§ What you need to do
Return every record below exactly; leave out the images.

[Saved data entries]
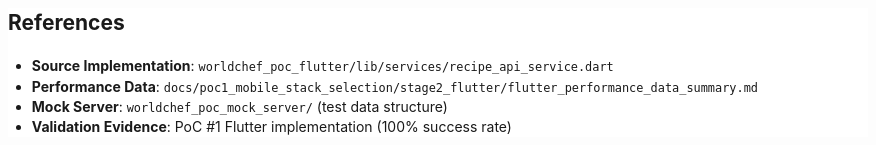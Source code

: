 ## References

- **Source Implementation**: `worldchef_poc_flutter/lib/services/recipe_api_service.dart`
- **Performance Data**: `docs/poc1_mobile_stack_selection/stage2_flutter/flutter_performance_data_summary.md`
- **Mock Server**: `worldchef_poc_mock_server/` (test data structure)
- **Validation Evidence**: PoC #1 Flutter implementation (100% success rate) 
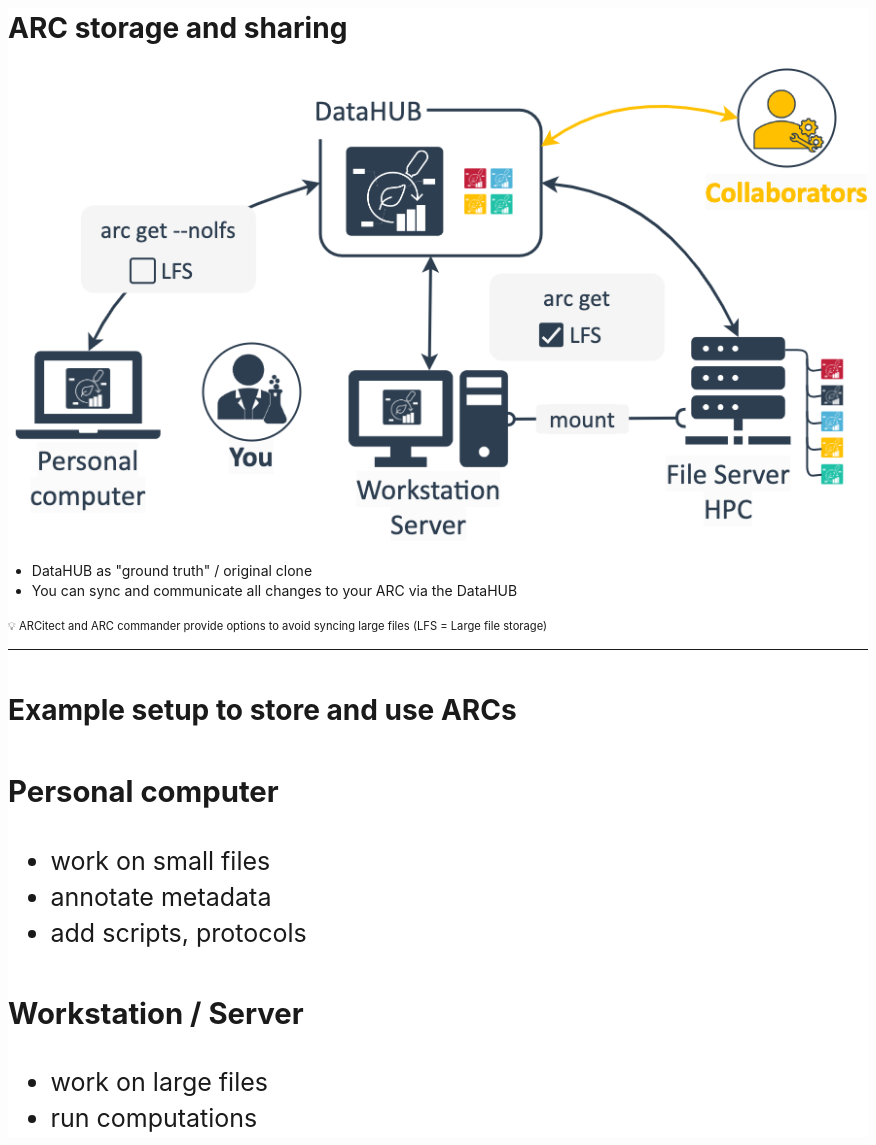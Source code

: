 
# ARC storage and sharing

![w:600](./../../../public/images-tm/arc-storagelocations-withnotes.drawio.png)

- DataHUB as "ground truth" / original clone
- You can sync and communicate all changes to your ARC via the DataHUB

<span style="font-size:0.8em"> :bulb: ARCitect and ARC commander provide options to avoid syncing large files (LFS = Large file storage) </span>

---

# Example setup to store and use ARCs

<div class=two-columns style="font-size: 25px">

  <div>
  
  ### Personal computer

  - work on small files
  - annotate metadata
  - add scripts, protocols
  
  ### Workstation / Server

  - work on large files
  - run computations
  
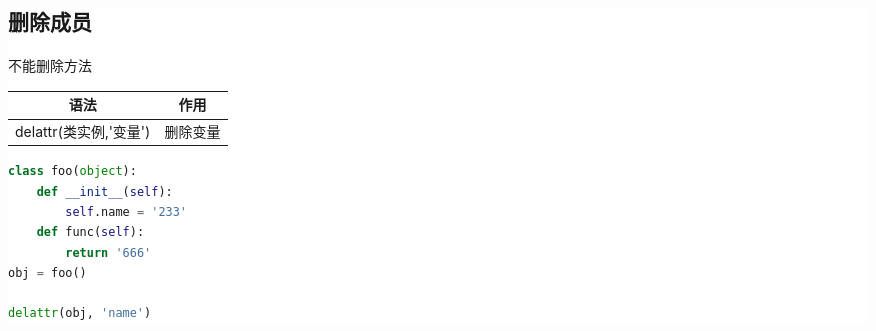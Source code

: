 ## 删除成员

不能删除方法

| 语法                   | 作用     |
| ---------------------- | -------- |
| delattr(类实例,'变量') | 删除变量 |

```python
class foo(object):
    def __init__(self):
        self.name = '233'
    def func(self):
        return '666'
obj = foo()

delattr(obj, 'name')
```
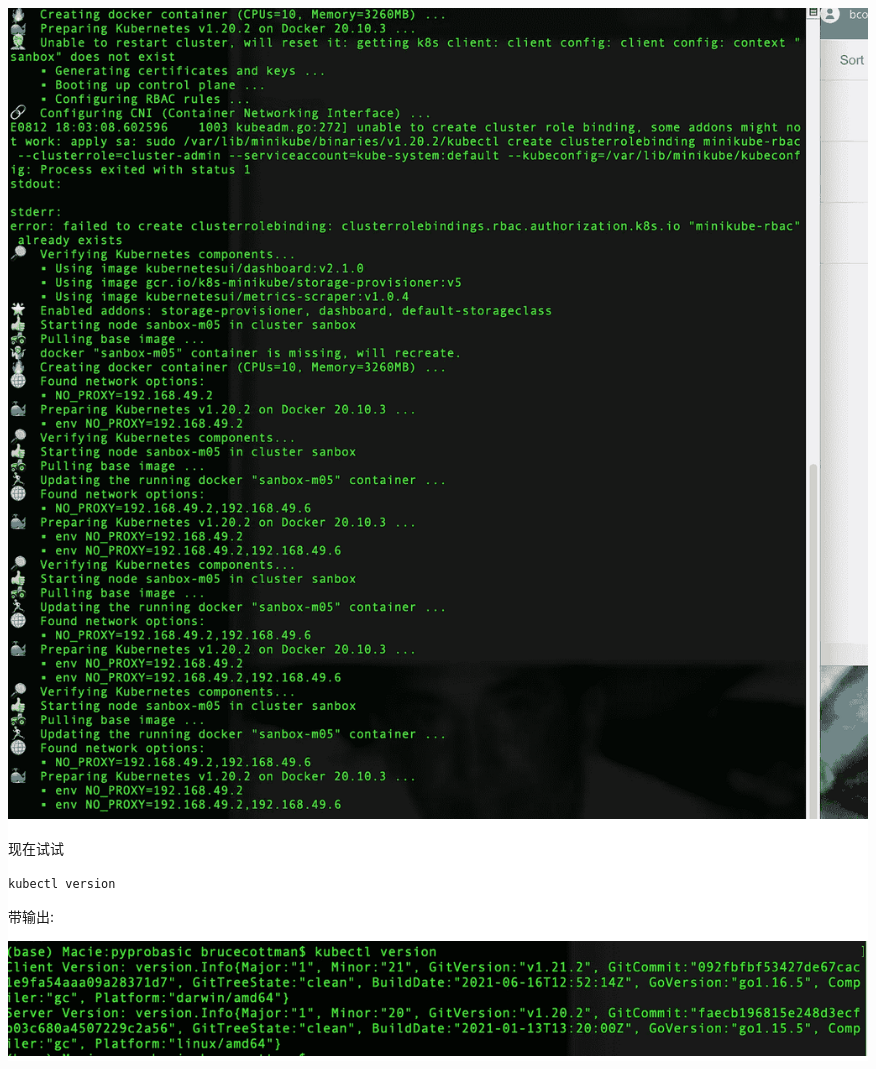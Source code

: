 ![](img/33c14de5c3effe7405d907b301223491.png)

现在试试

```
kubectl version
```

带输出:

![](img/2186643008464efaf1f13bb2e854dff5.png)
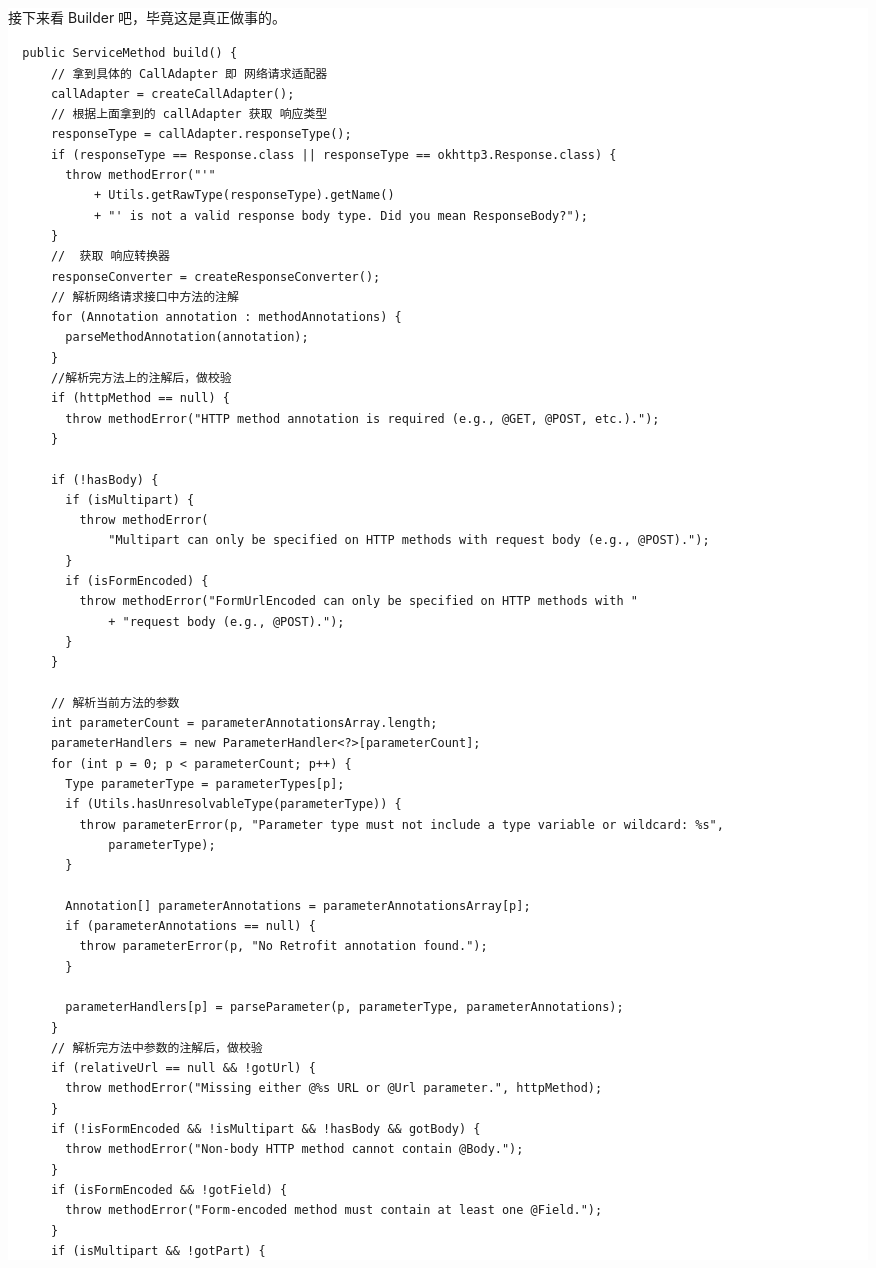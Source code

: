 接下来看 Builder 吧，毕竟这是真正做事的。

```
  public ServiceMethod build() {
      // 拿到具体的 CallAdapter 即 网络请求适配器
      callAdapter = createCallAdapter();
      // 根据上面拿到的 callAdapter 获取 响应类型
      responseType = callAdapter.responseType();
      if (responseType == Response.class || responseType == okhttp3.Response.class) {
        throw methodError("'"
            + Utils.getRawType(responseType).getName()
            + "' is not a valid response body type. Did you mean ResponseBody?");
      }
      //  获取 响应转换器
      responseConverter = createResponseConverter();
      // 解析网络请求接口中方法的注解
      for (Annotation annotation : methodAnnotations) {
        parseMethodAnnotation(annotation);
      }
      //解析完方法上的注解后，做校验
      if (httpMethod == null) {
        throw methodError("HTTP method annotation is required (e.g., @GET, @POST, etc.).");
      }

      if (!hasBody) {
        if (isMultipart) {
          throw methodError(
              "Multipart can only be specified on HTTP methods with request body (e.g., @POST).");
        }
        if (isFormEncoded) {
          throw methodError("FormUrlEncoded can only be specified on HTTP methods with "
              + "request body (e.g., @POST).");
        }
      }

      // 解析当前方法的参数
      int parameterCount = parameterAnnotationsArray.length;
      parameterHandlers = new ParameterHandler<?>[parameterCount];
      for (int p = 0; p < parameterCount; p++) {
        Type parameterType = parameterTypes[p];
        if (Utils.hasUnresolvableType(parameterType)) {
          throw parameterError(p, "Parameter type must not include a type variable or wildcard: %s",
              parameterType);
        }

        Annotation[] parameterAnnotations = parameterAnnotationsArray[p];
        if (parameterAnnotations == null) {
          throw parameterError(p, "No Retrofit annotation found.");
        }

        parameterHandlers[p] = parseParameter(p, parameterType, parameterAnnotations);
      }
      // 解析完方法中参数的注解后，做校验
      if (relativeUrl == null && !gotUrl) {
        throw methodError("Missing either @%s URL or @Url parameter.", httpMethod);
      }
      if (!isFormEncoded && !isMultipart && !hasBody && gotBody) {
        throw methodError("Non-body HTTP method cannot contain @Body.");
      }
      if (isFormEncoded && !gotField) {
        throw methodError("Form-encoded method must contain at least one @Field.");
      }
      if (isMultipart && !gotPart) {
```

§ Answer space
Source code

: ## References

- **Source Implementation**: `worldchef_poc_flutter/lib/services/recipe_api_service.dart`
- **Performance Data**: `docs/poc1_mobile_stack_selection/stage2_flutter/flutter_performance_data_summary.md`
- **Mock Server**: `worldchef_poc_mock_server/` (test data structure)
- **Validation Evidence**: PoC #1 Flutter implementation (100% success rate) 
Source code

: 
# ARC storage and sharing

![w:600](./../../../public/images-tm/arc-storagelocations-withnotes.drawio.png)

- DataHUB as "ground truth" / original clone
- You can sync and communicate all changes to your ARC via the DataHUB

<span style="font-size:0.8em"> :bulb: ARCitect and ARC commander provide options to avoid syncing large files (LFS = Large file storage) </span>

---

# Example setup to store and use ARCs

<div class=two-columns style="font-size: 25px">

  <div>
  
  ### Personal computer

  - work on small files
  - annotate metadata
  - add scripts, protocols
  
  ### Workstation / Server

  - work on large files
  - run computations
  
Source code

: ## 删除成员

不能删除方法

| 语法                   | 作用     |
| ---------------------- | -------- |
| delattr(类实例,'变量') | 删除变量 |

```python
class foo(object):
    def __init__(self):
        self.name = '233'
    def func(self):
        return '666'
obj = foo()

delattr(obj, 'name')
```
Source code

: ![](img/33c14de5c3effe7405d907b301223491.png)

现在试试

```
kubectl version
```

带输出:

![](img/2186643008464efaf1f13bb2e854dff5.png)
Source code

: 接下来看 Builder 吧，毕竟这是真正做事的。

```
  public ServiceMethod build() {
      // 拿到具体的 CallAdapter 即 网络请求适配器
      callAdapter = createCallAdapter();
      // 根据上面拿到的 callAdapter 获取 响应类型
      responseType = callAdapter.responseType();
      if (responseType == Response.class || responseType == okhttp3.Response.class) {
        throw methodError("'"
            + Utils.getRawType(responseType).getName()
            + "' is not a valid response body type. Did you mean ResponseBody?");
      }
      //  获取 响应转换器
      responseConverter = createResponseConverter();
      // 解析网络请求接口中方法的注解
      for (Annotation annotation : methodAnnotations) {
        parseMethodAnnotation(annotation);
      }
      //解析完方法上的注解后，做校验
      if (httpMethod == null) {
        throw methodError("HTTP method annotation is required (e.g., @GET, @POST, etc.).");
      }

      if (!hasBody) {
        if (isMultipart) {
          throw methodError(
              "Multipart can only be specified on HTTP methods with request body (e.g., @POST).");
        }
        if (isFormEncoded) {
          throw methodError("FormUrlEncoded can only be specified on HTTP methods with "
              + "request body (e.g., @POST).");
        }
      }

      // 解析当前方法的参数
      int parameterCount = parameterAnnotationsArray.length;
      parameterHandlers = new ParameterHandler<?>[parameterCount];
      for (int p = 0; p < parameterCount; p++) {
        Type parameterType = parameterTypes[p];
        if (Utils.hasUnresolvableType(parameterType)) {
          throw parameterError(p, "Parameter type must not include a type variable or wildcard: %s",
              parameterType);
        }

        Annotation[] parameterAnnotations = parameterAnnotationsArray[p];
        if (parameterAnnotations == null) {
          throw parameterError(p, "No Retrofit annotation found.");
        }

        parameterHandlers[p] = parseParameter(p, parameterType, parameterAnnotations);
      }
      // 解析完方法中参数的注解后，做校验
      if (relativeUrl == null && !gotUrl) {
        throw methodError("Missing either @%s URL or @Url parameter.", httpMethod);
      }
      if (!isFormEncoded && !isMultipart && !hasBody && gotBody) {
        throw methodError("Non-body HTTP method cannot contain @Body.");
      }
      if (isFormEncoded && !gotField) {
        throw methodError("Form-encoded method must contain at least one @Field.");
      }
      if (isMultipart && !gotPart) {
```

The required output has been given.